= Given data =
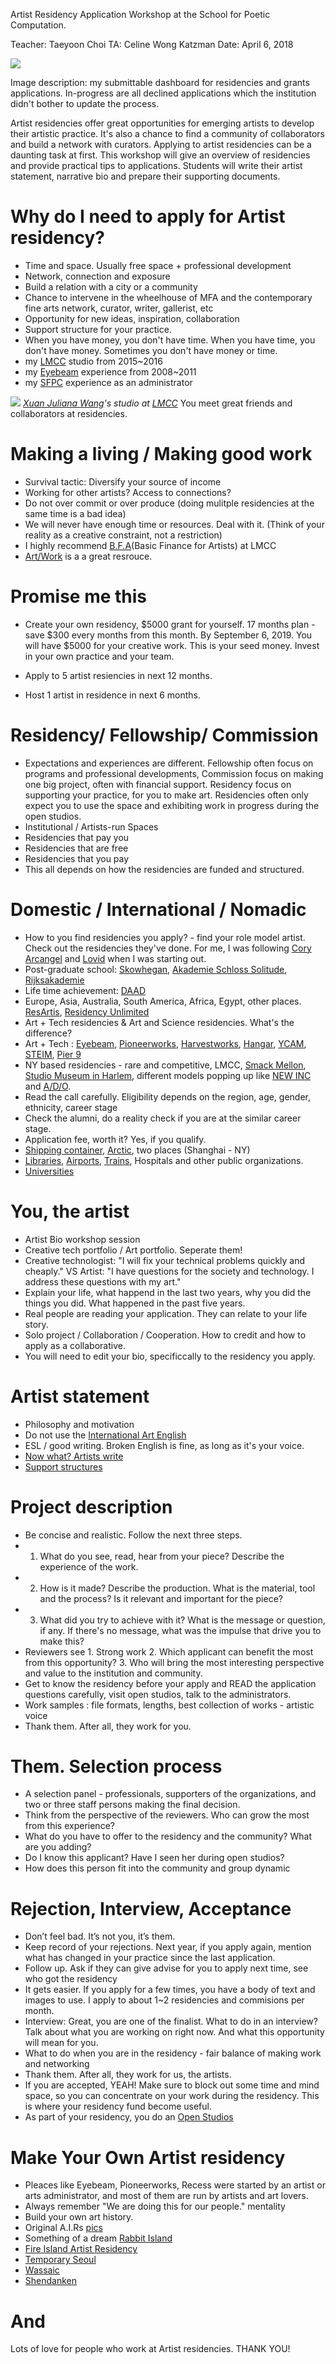 
Artist Residency Application Workshop at the School for Poetic Computation.

Teacher: Taeyoon Choi 
TA: Celine Wong Katzman 
Date: April 6, 2018 

![](https://github.com/tchoi8/ArtistsToolkit/blob/master/apply.jpg?raw=true)

Image description: my submittable dashboard for residencies and grants applications. In-progress are all declined applications which the institution didn't bother to update the process. 
  
Artist residencies offer great opportunities for emerging artists to develop their artistic practice. It's also a chance to find a community of collaborators and build a network with curators. Applying to artist residencies can be a daunting task at first. This workshop will give an overview of residencies and provide practical tips to applications. Students will write their artist statement, narrative bio and prepare their supporting documents. 




# Why do I need to apply for Artist residency? 
- Time and space. Usually free space + professional development 
- Network, connection and exposure 
- Build a relation with a city or a community  
- Chance to intervene in the wheelhouse of MFA and the contemporary fine arts network, curator, writer, gallerist, etc  
- Opportunity for new ideas, inspiration, collaboration
- Support structure for your practice.  
- When you have money, you don't have time. When you have time, you don't have money. Sometimes you don't have money or time. 
- my [LMCC](https://www.flickr.com/photos/80913365@N04/sets/72157646634239134) studio from 2015~2016
- my [Eyebeam](https://www.flickr.com/search/?text=eyebeam%20taeyoon) experience from 2008~2011
- my [SFPC](https://medium.com/@tchoi8/diversity-at-sfpc-d494d7390375) experience as an administrator



![](https://c1.staticflickr.com/9/8876/18614959841_9fa4854b62_z.jpg)
*[Xuan Juliana Wang](http://www.xuanjulianawang.com/)'s studio at [LMCC](http://lmcc.net)*
You meet great friends and collaborators at residencies. 

# Making a living / Making good work
- Survival tactic: Diversify your source of income 
- Working for other artists? Access to connections? 
- Do not over commit or over produce (doing mulitple residencies at the same time is a bad idea) 
- We will never have enough time or resources. Deal with it. (Think of your reality as a creative constraint, not a restriction) 
- I highly recommend [B.F.A](http://lmcc.net/program/basic-finance-for-artists/)(Basic Finance for Artists) at LMCC
- [Art/Work](http://books.simonandschuster.com/ART-WORK/Heather-Darcy-Bhandari/9781416572336) is a a great resrouce. 

# Promise me this 

- Create your own residency, $5000 grant for yourself. 17 months plan - save $300 every months from this month. By September 6, 2019. You will have $5000 for your creative work. This is your seed money. Invest in your own practice and your team. 

- Apply to 5 artist resiencies in next 12 months. 

- Host 1 artist in residence in next 6 months. 

# Residency/ Fellowship/ Commission 
- Expectations and experiences are different. Fellowship often focus on programs and professional developments, Commission focus on making one big project, often with financial support. Residency focus on supporting your practice, for you to make art. Residencies often only expect you to use the space and exhibiting work in progress during the open studios. 
- Institutional / Artists-run Spaces
- Residencies that pay you 
- Residencies that are free
- Residencies that you pay 
- This all depends on how the residencies are funded and structured. 

# Domestic / International / Nomadic 
- How to you find residencies you apply? - find your role model artist. Check out the residencies they've done. For me, I was following [Cory Arcangel](http://www.coryarcangel.com/) and [Lovid](http://www.lovid.org/) when I was starting out.
- Post-graduate school: [Skowhegan](http://www.skowheganart.org/), [Akademie Schloss Solitude](http://www.akademie-solitude.de/en), [Rijksakademie](http://www.rijksakademie.nl/ENG/)
- Life time achievement: [DAAD](http://www.berliner-kuenstlerprogramm.de/en/index_en.php)
- Europe, Asia, Australia, South America, Africa, Egypt, other places. [ResArtis](http://resartis.org), [Residency Unlimited](http://residencyunlimited.org)
- Art + Tech residencies & Art and Science residencies. What's the difference? 
- Art + Tech : [Eyebeam](http://eyebeam.org), [Pioneerworks](https://pioneerworks.org/technology/residency/), [Harvestworks](http://www.harvestworks.org/), [Hangar](https://hangar.org/en/), [YCAM](http://www.ycam.jp/en/), [STEIM](http://steim.org/work-with-us/project-residencies/), [Pier 9](https://www.autodesk.com/pier-9/residency/home
) 
- NY based residencies  - rare and competitive, LMCC, [Smack Mellon](smackmellon.org/index.php/contact/how_to_apply/
), [Studio Museum in Harlem](http://www.studiomuseum.org/learn/artist-in-residence), different models popping up like [NEW INC](www.newinc.org/) and [A/D/O](https://a-d-o.com/
).  
- Read the call carefully. Eligibility depends on the region, age, gender, ethnicity, career stage
- Check the alumni, do a reality check if you are at the similar career stage.     
- Application fee, worth it? Yes, if you qualify. 
- [Shipping container](http://www.containerartistresidency.org/#!freight-/c65q), [Arctic](http://www.thearcticcircle.org/), two places (Shanghai - NY)  
- [Libraries](https://medium.com/@blprnt/an-artist-in-every-library-c0df05bf3c9), [Airports](http://www.abc.net.au/news/2016-01-07/australias-first-airport-artist-in-residence-draws-airport-life/7073434), [Trains](http://blog.amtrak.com/amtrakresidency/), Hospitals and other public organizations.  
- [Universities](http://studioforcreativeinquiry.org/public/university_artist_in_residence_report_2013.pdf)
 

# You, the artist  
- Artist Bio workshop session
- Creative tech portfolio / Art portfolio. Seperate them! 
- Creative technologist: "I will fix your technical problems quickly and cheaply." VS Artist: "I have questions for the society and technology. I address these questions with my art." 
- Explain your life, what happend in the last two years, why you did the things you did. What happened in the past five years. 
- Real people are reading your application. They can relate to your life story.   
- Solo project / Collaboration / Cooperation. How to credit and how to apply as a collaborative.   
- You will need to edit your bio, specificcally to the residency you apply. 

# Artist statement
- Philosophy and motivation 
- Do not use the [International Art English](https://canopycanopycanopy.com/issues/16/contents/international_art_english) 
- ESL / good writing. Broken English is fine, as long as it's your voice.  
- [Now what? Artists write](http://bakonline.org/en/Publications/Books/Now_What?parent=Publications%2FBooks%2FNWA_Reader_2%2FForeword) 
- [Support structures](http://www.supportstructures.org/)

# Project description
- Be concise and realistic. Follow the next three steps. 
- 1. What do you see, read, hear from your piece? Describe the experience of the work.
- 2. How is it made? Describe the production. What is the material, tool and the process? Is it relevant and important for the piece?
- 3. What did you try to achieve with it? What is the message or question, if any. If there's no message, what was the impulse that drive you to make this?
- Reviewers see 1. Strong work 2. Which applicant can benefit the most from this opportunity? 3. Who will bring the most interesting perspective and value to the institution and community. 
- Get to know the residency before your apply and READ the application questions carefully, visit open studios, talk to the administrators.  
- Work samples : file formats, lengths, best collection of works - artistic voice 
- Thank them. After all, they work for you. 

# Them. Selection process
- A selection panel - professionals, supporters of the organizations, and two or three staff persons making the final decision.  
- Think from the perspective of the reviewers. Who can grow the most from this experience? 
- What do you have to offer to the residency and the community? What are you adding? 
- Do I know this applicant? Have I seen her during open studios? 
- How does this person fit into the community and group dynamic

# Rejection, Interview, Acceptance
- Don’t feel bad. It’s not you, it’s them. 
- Keep record of your rejections. Next year, if you apply again, mention what has changed in your practice since the last application.  
-  Follow up. Ask if they can give advise for you to apply next time, see who got the residency 
-  It gets easier. If you apply for a few times, you have a body of text and images to use. I apply to about 1~2 residencies and commisions per month. 
- Interview: Great, you are one of the finalist. What to do in an interview? Talk about what you are working on right now. And what this opportunity will mean for you.
- What to do when you are in the residency - fair balance of making work and networking 
- Thank them. After all, they work for us, the artists. 
- If you are accepted, YEAH! Make sure to block out some time and mind space, so you can concentrate on your work during the residency. This is where your residency fund become useful. 
- As part of your residency, you do an [Open Studios](https://www.flickr.com/photos/80913365@N04/sets/72157651927897443)

# Make Your Own Artist residency 
- Pleaces like Eyebeam, Pioneerworks, Recess were started by an artist or arts administrator, and most of them are run by artists and art lovers. 
- Always remember "We are doing this for our people." mentality
- Build your own art history. 
- Original A.I.Rs [pics](http://www.gettyimages.com/detail/news-photo/sign-on-loft-building-signifying-legal-artists-in-residence-news-photo/583733257)
- Something of a dream [Rabbit Island](http://rabbitisland.org/)
- [Fire Island Artist Residency](http://www.fireislandartistresidency.org/)
- [Temporary Seoul](http://taeyoonchoi.com/2010/12/seoul-residency/)
- [Wassaic](http://wassaicartistresidency.org/) 
- [Shendanken](http://www.shandakenproject.org/) 

# And
Lots of love for people who work at Artist residencies. THANK YOU!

= Your objective =
Within the listing above, the range opens at the line with "- Keep record" and closes at the line with "- If you are". Reproduce exactly the lines of that range, including both ends.

= Written solution =
- Keep record of your rejections. Next year, if you apply again, mention what has changed in your practice since the last application.  
-  Follow up. Ask if they can give advise for you to apply next time, see who got the residency 
-  It gets easier. If you apply for a few times, you have a body of text and images to use. I apply to about 1~2 residencies and commisions per month. 
- Interview: Great, you are one of the finalist. What to do in an interview? Talk about what you are working on right now. And what this opportunity will mean for you.
- What to do when you are in the residency - fair balance of making work and networking 
- Thank them. After all, they work for us, the artists. 
- If you are accepted, YEAH! Make sure to block out some time and mind space, so you can concentrate on your work during the residency. This is where your residency fund become useful. 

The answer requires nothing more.